Start of Block
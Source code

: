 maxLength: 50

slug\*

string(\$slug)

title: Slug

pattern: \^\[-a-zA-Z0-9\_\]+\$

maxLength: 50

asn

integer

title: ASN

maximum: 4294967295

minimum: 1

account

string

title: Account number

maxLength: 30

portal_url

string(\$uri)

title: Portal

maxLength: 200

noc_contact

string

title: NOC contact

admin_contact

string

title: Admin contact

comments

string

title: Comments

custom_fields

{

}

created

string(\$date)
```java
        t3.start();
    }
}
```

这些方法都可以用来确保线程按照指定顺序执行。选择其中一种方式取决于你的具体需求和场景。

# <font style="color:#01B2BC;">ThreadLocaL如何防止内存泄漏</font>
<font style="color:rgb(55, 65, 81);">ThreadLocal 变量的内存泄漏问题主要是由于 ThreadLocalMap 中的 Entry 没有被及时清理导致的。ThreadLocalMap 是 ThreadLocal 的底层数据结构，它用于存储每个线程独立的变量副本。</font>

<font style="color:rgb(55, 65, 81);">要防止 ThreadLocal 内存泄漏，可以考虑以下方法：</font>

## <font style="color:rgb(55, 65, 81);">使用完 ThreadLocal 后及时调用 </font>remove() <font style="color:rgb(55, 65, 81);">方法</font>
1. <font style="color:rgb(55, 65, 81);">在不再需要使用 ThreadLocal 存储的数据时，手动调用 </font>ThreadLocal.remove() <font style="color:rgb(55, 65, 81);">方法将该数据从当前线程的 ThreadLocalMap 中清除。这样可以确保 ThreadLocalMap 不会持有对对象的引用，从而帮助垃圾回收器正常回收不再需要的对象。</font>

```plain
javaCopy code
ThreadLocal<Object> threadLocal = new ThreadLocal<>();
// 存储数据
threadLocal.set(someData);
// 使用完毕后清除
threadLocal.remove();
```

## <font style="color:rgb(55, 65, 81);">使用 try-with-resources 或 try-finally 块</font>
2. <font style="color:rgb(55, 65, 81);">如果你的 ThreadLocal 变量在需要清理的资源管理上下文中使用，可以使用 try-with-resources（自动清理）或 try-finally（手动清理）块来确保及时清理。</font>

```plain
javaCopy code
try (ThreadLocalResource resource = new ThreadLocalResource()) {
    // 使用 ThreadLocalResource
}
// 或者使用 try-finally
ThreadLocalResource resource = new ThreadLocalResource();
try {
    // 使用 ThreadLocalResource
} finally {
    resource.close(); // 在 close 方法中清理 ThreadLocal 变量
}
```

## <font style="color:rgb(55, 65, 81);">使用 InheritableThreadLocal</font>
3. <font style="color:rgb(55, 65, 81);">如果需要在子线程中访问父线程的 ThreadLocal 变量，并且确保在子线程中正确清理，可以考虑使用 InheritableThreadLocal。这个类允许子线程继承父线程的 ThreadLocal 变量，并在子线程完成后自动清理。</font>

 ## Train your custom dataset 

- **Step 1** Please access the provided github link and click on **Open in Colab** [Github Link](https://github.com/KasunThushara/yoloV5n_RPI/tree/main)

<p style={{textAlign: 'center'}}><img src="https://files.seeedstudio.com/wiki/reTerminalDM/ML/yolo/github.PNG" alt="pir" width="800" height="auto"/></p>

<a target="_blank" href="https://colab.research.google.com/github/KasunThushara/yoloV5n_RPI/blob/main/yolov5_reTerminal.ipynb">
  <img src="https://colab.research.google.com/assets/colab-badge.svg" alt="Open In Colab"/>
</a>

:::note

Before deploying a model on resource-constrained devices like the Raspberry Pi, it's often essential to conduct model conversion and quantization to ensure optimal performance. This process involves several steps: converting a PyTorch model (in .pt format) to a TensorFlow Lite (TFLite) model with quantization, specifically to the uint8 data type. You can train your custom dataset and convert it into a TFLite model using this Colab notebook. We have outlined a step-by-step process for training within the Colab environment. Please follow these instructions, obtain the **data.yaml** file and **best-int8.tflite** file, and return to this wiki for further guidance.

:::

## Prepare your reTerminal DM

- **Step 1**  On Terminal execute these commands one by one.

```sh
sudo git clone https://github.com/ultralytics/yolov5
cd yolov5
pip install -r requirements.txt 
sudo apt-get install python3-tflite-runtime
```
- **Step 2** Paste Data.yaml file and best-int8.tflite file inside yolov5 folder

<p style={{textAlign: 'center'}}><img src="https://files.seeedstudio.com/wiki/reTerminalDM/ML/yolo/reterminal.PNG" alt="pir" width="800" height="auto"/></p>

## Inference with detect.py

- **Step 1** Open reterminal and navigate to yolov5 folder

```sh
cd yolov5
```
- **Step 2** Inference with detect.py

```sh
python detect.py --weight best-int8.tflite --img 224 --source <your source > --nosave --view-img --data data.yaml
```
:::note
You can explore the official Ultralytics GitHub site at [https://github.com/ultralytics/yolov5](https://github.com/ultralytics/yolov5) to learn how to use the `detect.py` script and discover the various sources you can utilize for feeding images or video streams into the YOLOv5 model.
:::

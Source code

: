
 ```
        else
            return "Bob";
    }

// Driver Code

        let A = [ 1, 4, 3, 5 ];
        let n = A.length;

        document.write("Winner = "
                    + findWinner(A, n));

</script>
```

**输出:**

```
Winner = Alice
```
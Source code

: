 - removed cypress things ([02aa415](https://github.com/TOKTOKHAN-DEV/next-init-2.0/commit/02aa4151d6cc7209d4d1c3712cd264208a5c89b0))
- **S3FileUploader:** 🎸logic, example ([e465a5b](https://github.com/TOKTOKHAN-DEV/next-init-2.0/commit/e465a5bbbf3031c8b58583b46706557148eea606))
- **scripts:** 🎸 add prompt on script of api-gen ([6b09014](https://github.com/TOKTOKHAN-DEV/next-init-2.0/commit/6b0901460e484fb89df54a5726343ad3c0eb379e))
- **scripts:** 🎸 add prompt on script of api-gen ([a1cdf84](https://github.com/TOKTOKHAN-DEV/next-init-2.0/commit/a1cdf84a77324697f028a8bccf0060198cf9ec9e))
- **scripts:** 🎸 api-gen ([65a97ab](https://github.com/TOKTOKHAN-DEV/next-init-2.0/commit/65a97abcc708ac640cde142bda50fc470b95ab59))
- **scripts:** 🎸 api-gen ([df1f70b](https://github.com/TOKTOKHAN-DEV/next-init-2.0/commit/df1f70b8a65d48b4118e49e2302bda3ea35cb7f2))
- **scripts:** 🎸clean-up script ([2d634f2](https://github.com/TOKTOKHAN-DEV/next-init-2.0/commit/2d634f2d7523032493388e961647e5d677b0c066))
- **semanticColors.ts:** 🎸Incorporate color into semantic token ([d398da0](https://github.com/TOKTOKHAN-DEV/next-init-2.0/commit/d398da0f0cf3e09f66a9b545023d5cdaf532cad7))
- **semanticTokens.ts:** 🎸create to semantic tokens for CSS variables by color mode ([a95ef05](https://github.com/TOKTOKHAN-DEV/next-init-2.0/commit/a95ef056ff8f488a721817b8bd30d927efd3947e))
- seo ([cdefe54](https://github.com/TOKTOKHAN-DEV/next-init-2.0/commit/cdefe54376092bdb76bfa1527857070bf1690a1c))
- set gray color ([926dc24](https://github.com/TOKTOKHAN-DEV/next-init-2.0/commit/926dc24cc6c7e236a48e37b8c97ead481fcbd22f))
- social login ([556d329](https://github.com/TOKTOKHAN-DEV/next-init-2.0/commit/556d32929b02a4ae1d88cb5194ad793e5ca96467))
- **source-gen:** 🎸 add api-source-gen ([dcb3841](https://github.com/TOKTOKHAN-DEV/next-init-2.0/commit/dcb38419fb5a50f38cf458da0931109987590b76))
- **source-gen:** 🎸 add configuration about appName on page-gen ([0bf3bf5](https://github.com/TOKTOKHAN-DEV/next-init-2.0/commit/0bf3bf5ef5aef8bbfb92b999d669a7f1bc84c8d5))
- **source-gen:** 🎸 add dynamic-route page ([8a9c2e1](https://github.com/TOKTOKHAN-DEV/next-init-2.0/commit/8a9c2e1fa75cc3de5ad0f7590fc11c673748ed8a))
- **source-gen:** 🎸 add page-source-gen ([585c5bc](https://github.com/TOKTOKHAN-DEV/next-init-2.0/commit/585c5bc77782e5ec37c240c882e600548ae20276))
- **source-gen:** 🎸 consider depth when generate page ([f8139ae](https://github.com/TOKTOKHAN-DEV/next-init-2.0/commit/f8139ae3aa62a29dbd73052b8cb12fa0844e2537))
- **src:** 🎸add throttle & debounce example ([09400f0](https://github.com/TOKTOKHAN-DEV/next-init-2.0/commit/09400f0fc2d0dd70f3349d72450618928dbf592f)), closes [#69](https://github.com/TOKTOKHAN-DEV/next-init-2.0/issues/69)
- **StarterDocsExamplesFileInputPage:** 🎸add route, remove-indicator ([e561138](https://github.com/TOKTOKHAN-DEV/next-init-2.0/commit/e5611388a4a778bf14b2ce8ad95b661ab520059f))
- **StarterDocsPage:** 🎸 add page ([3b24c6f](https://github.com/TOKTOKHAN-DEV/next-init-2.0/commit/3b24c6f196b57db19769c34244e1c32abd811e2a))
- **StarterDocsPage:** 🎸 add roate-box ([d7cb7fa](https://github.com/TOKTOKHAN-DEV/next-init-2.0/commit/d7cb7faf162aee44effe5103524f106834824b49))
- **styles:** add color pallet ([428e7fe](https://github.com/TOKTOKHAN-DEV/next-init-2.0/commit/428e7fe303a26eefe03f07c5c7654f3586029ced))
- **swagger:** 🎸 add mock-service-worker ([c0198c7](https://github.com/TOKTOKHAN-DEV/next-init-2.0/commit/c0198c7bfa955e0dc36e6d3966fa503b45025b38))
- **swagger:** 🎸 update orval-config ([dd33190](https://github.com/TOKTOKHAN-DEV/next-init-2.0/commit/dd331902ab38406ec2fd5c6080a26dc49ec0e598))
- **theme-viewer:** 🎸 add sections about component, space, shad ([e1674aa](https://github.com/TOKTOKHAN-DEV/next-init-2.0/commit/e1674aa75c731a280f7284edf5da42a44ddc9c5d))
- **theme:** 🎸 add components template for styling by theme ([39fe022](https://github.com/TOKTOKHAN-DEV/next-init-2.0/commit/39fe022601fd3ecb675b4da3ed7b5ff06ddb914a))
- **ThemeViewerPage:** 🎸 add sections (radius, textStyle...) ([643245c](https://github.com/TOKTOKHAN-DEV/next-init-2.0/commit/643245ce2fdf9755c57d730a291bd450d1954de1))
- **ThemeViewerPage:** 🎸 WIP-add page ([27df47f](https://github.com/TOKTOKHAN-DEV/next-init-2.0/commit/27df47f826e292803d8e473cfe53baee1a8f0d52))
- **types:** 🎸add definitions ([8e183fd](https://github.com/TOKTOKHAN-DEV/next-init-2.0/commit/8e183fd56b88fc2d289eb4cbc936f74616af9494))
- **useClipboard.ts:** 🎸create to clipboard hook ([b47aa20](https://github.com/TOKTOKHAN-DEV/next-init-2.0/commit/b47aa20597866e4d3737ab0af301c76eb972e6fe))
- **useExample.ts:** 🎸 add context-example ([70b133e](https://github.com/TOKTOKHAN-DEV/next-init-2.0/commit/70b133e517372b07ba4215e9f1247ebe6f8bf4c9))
End of Block
EXERCISE PROMPT
Among the lines of the data, find every one that holds "scripts" and copy it.

WRITTEN RESPONSE
- **scripts:** 🎸 add prompt on script of api-gen ([6b09014](https://github.com/TOKTOKHAN-DEV/next-init-2.0/commit/6b0901460e484fb89df54a5726343ad3c0eb379e))
- **scripts:** 🎸 add prompt on script of api-gen ([a1cdf84](https://github.com/TOKTOKHAN-DEV/next-init-2.0/commit/a1cdf84a77324697f028a8bccf0060198cf9ec9e))
- **scripts:** 🎸 api-gen ([65a97ab](https://github.com/TOKTOKHAN-DEV/next-init-2.0/commit/65a97abcc708ac640cde142bda50fc470b95ab59))
- **scripts:** 🎸 api-gen ([df1f70b](https://github.com/TOKTOKHAN-DEV/next-init-2.0/commit/df1f70b8a65d48b4118e49e2302bda3ea35cb7f2))
- **scripts:** 🎸clean-up script ([2d634f2](https://github.com/TOKTOKHAN-DEV/next-init-2.0/commit/2d634f2d7523032493388e961647e5d677b0c066))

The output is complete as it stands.